The Circle Widens . . .
. . . and Jessie is on a high, even this morning as she gets ready for school. I drove her this morning, because she was late and because she has another performance tonight. And in the car she smiled and said “I am so excited about tonight!” Another performance would just exhaust me. But she is excited! That performing part of her certainly comes from Dan, not me! And she just exudes life on stage. And joy and a certain generosity of spirit that catapults energy across the stage and out into the audience. Tonight she and the group perform Underground Wonder —a piece that she has choreographed and I am looking forward to seeing that. In her own words, “it’s about living in darkness underground, caught in the cold and the snow and then breaking free so each of our colours, our beingness can emerge and greet the world.” She does go deep sometimes!
Opening Up Vistas . . . Painting with a New Palette
The Propeller Dance performing group has opened up vistas for her and has given her a space to work with other performers and to create and to perform from her inner sense of joy. For me, the Propeller Dance classes and performing group has opened up a whole area of my heart that makes me look at the world differently.
It also generates a measure of anger, when I look at what an amazing performer she is and how much that is her passion and how the “regular” channels (school) cannot shift the elitist attitude that constricts what is valued to only those who fall into the “established” palette of value. While drama has always been a strength for Jessie, she was not allowed to apply to the high school for the arts (we don’t take kids like her—i.e., kids with an intellectual disability), nor was she allowed to apply for the drama focus program at her own high school —because she didn’t have university or college level English (one of the prerequisites).
What then, or how then, do we foster the passion and strengths of each of our students? And in the arts, of all places, where seeing and being outside the box is often the norm and the place from which many create? This continues to frustrate me, although you think I’d be able to let it go. I can’t, for some reason. BUT, am so grateful for all the opportunities outside school that the community offers for individuals like Jessie and others who don’t fit the mould. She is also lucky to be living at this time and in this place where new arts groups and opportunities are growing and where the wider community is opening up and making room for artistic expression for those with disabilities, who in turn are changing the environment in which we all create.
Connecting to Our Deeper Selves
We connect to our deeper selves through art and performance.
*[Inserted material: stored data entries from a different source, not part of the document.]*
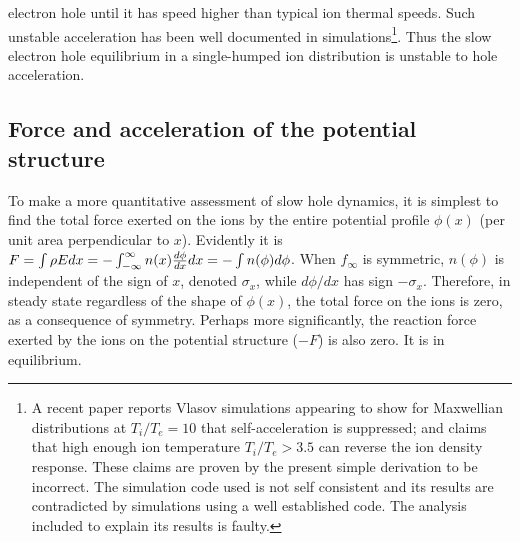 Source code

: \documentclass[pre]{revtex4-2}
\begin{document}
electron hole until it has speed higher than typical ion thermal
speeds. Such unstable acceleration has been well documented in
simulations\cite{Eliasson2004,Zhou2016}\footnote{A recent
  paper reports Vlasov simulations
  appearing to show for Maxwellian distributions at $T_i/T_e=10$ that
  self-acceleration is suppressed; and claims that high enough ion
  temperature $T_i/T_e>3.5$ can reverse the ion density
  response. These claims are proven by the present simple derivation
  to be incorrect.  The simulation code used is not self consistent
  and its results are contradicted by simulations using a well
  established code. The analysis included to explain its results is
  faulty.}.  Thus the slow electron hole equilibrium in a
single-humped ion distribution is unstable to hole acceleration.

\subsection{Force and acceleration of the potential structure}

To make a more quantitative assessment of slow hole dynamics, it is
simplest to find the total force exerted on the ions by the entire
potential profile $\phi(x)$ (per unit area perpendicular to
$x$). Evidently it is
$F=\int \rho Edx=-\int_{-\infty}^{\infty} n(x) {d\phi\over dx}dx
=-\int n(\phi) d\phi$. When $f_\infty$ is symmetric, $n(\phi)$ is
independent of the sign of $x$, denoted $\sigma_x$, while $d\phi/dx$ has sign
$-\sigma_x$. Therefore, in steady state regardless of the shape of
$\phi(x)$, the total force on the ions is zero, as a consequence of
symmetry. Perhaps more significantly, the reaction force exerted by
the ions on the potential structure ($-F$) is also zero. It is in
equilibrium.
\end{document}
To a deep sense of love and laughter and joy and pain. To a celebration of just breathing, of turning in a chair and flying with our arms through the woven ties that sometimes bind us to the ground and to each other and, if we watch and listen with our hearts, to a certain freedom that allows us to fly beyond the lies and the pretences.
Okay. Then there is the other side of our experience. This part tells you that it is all about people. Tis people, tis people, tis people. Jessie also loves to sing. She is a wonderful performer on that front as well. But she cannot, and I mean this seriously, with all the love that a mother has, she cannot sing on key and only recently has managed to keep a beat. By her own admission (through tears, when listening to a tape she made with friends) “why does my voice sound so wrong when theirs is so right?).
So. We have a child who, over the years, has belonged to a number of school and church choirs and who absolutely loves to sing! She stands on stage and it’s hard to take your eyes off her because she exudes joy and her whole body sings with her (if you can get past the off-key part...and usually we hope that the choir is big enough that most people won’t notice that). But there is no doubt that she sings off key. Really off-key.
And Yet . . .
And yet, and yet....the choir and voice director at her school asked her to join the voice program! Jessie came home from school one day to tell me this with pride. I was sure that she a) got it wrong or b) the choir/voice teacher was just being kind and thoughtful. But when we were choosing classes for next year, the high-needs coordinator at school reiterated that yes, Mrs. B thought it would be wonderful if Jessie took the voice/choir class. I smiled and nodded. Jessie beamed! And it is a curiosity to me that the school makes it impossible for her to pursue her passion (and what she is really good at), but will make is possible for her to pursue a passion where she has little talent. Go figure.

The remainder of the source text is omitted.